A Beginner’s Guide to Data Engineering – Part I
Data Engineering: The Close Cousin of Data Science.
ETL: Extract, Transform, and Load
All of the examples we referenced above follow a common pattern known as ETL, which stands for Extract, Transform, and Load. These three conceptual steps are how most data pipelines are designed and structured. They serve as a blueprint for how raw data is transformed to analysis-ready data. To understand this flow more concretely, I found the following picture from Robinhood’s engineering blog very useful:
Source: Vineet Goel’s “Why Robinhood uses Airflow?” Medium Post
- Extract: this is the step where sensors wait for upstream data sources to land (e.g. a upstream source could be machine or user-generated logs, relational database copy, external dataset … etc). Upon available, we transport the data from their source locations to further transformations.
- Transform: This is the heart of any ETL job, where we apply business logic and perform actions such as filtering, grouping, and aggregation to translate raw data into analysis-ready datasets. This step requires a great deal of business understanding and domain knowledge.
- Load: Finally, we load the processed data and transport them to a final destination. Often, this dataset can be either consumed directly by end-users or it can be treated as yet another upstream dependency to another ETL job, forming the so called data lineage.

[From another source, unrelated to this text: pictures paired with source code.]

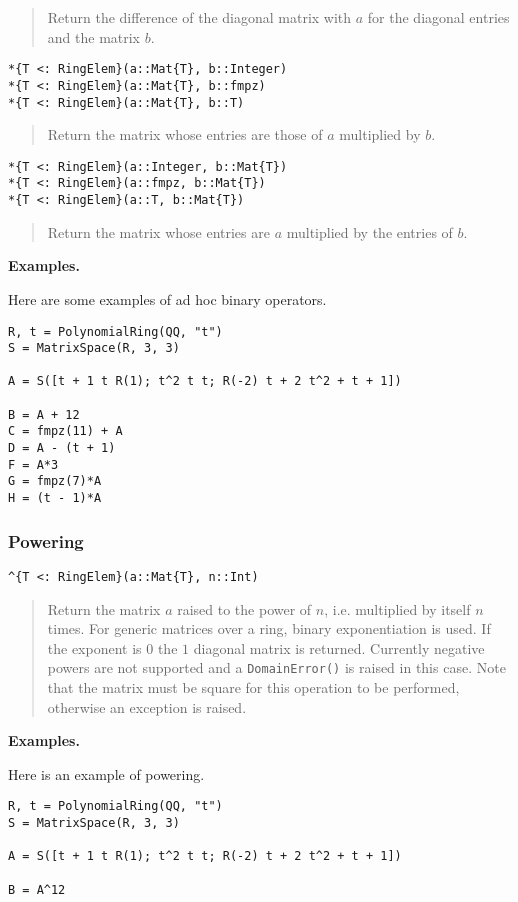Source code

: \documentclass[a4paper,10pt]{article}
\newcommand{\code}{\lstinline}
\newcommand{\desc}[1]{\vspace{-3mm}\begin{quote}#1\end{quote}}
\begin{document}
\desc{Return the difference of the diagonal matrix with $a$ for the diagonal
entries and the matrix $b$.}

\begin{lstlisting}
*{T <: RingElem}(a::Mat{T}, b::Integer)
*{T <: RingElem}(a::Mat{T}, b::fmpz)
*{T <: RingElem}(a::Mat{T}, b::T)
\end{lstlisting}

\desc{Return the matrix whose entries are those of $a$ multiplied by $b$.}

\begin{lstlisting}
*{T <: RingElem}(a::Integer, b::Mat{T})
*{T <: RingElem}(a::fmpz, b::Mat{T})
*{T <: RingElem}(a::T, b::Mat{T})
\end{lstlisting}

\desc{Return the matrix whose entries are $a$ multiplied by the entries of
$b$.}

\textbf{Examples.}

Here are some examples of ad hoc binary operators.

\begin{lstlisting}
R, t = PolynomialRing(QQ, "t")
S = MatrixSpace(R, 3, 3)

A = S([t + 1 t R(1); t^2 t t; R(-2) t + 2 t^2 + t + 1])

B = A + 12
C = fmpz(11) + A
D = A - (t + 1)
F = A*3
G = fmpz(7)*A
H = (t - 1)*A
\end{lstlisting}

\subsubsection{Powering}

\begin{lstlisting}
^{T <: RingElem}(a::Mat{T}, n::Int)
\end{lstlisting}

\desc{Return the matrix $a$ raised to the power of $n$, i.e. multiplied by
itself $n$ times. For generic matrices over a ring, binary exponentiation is
used. If the exponent is $0$ the $1$ diagonal matrix is returned. Currently
negative powers are not supported and a \code{DomainError()} is raised in
this case. Note that the matrix must be square for this operation to be
performed, otherwise an exception is raised.}

\textbf{Examples.}

Here is an example of powering.

\begin{lstlisting}
R, t = PolynomialRing(QQ, "t")
S = MatrixSpace(R, 3, 3)

A = S([t + 1 t R(1); t^2 t t; R(-2) t + 2 t^2 + t + 1])

B = A^12
\end{lstlisting}
\end{document}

While all ETL jobs follow this common pattern, the actual jobs themselves can be very different in usage, utility, and complexity. Here is a very simple toy example of an Airflow job:
The example above simply prints the date in bash every day after waiting for a second to pass after the execution date is reached, but real-life ETL jobs can be much more complex. For example, we could have an ETL job that extracts a series of CRUD operations from a production database and derive business events such as a user deactivation. Another ETL can take in some experiment configuration file, compute the relevant metrics for that experiment, and finally output p-values and confidence intervals in a UI to inform us whether the product change is preventing from user churn. Yet another example is a batch ETL job that computes features for a machine learning model on a daily basis to predict whether a user will churn in the next few days. The possibilities are endless!
Choosing ETL Frameworks
When it comes to building ETLs, different companies might adopt different best practices. Over the years, many companies made great strides in identifying common problems in building ETLs and built frameworks to address these problems more elegantly.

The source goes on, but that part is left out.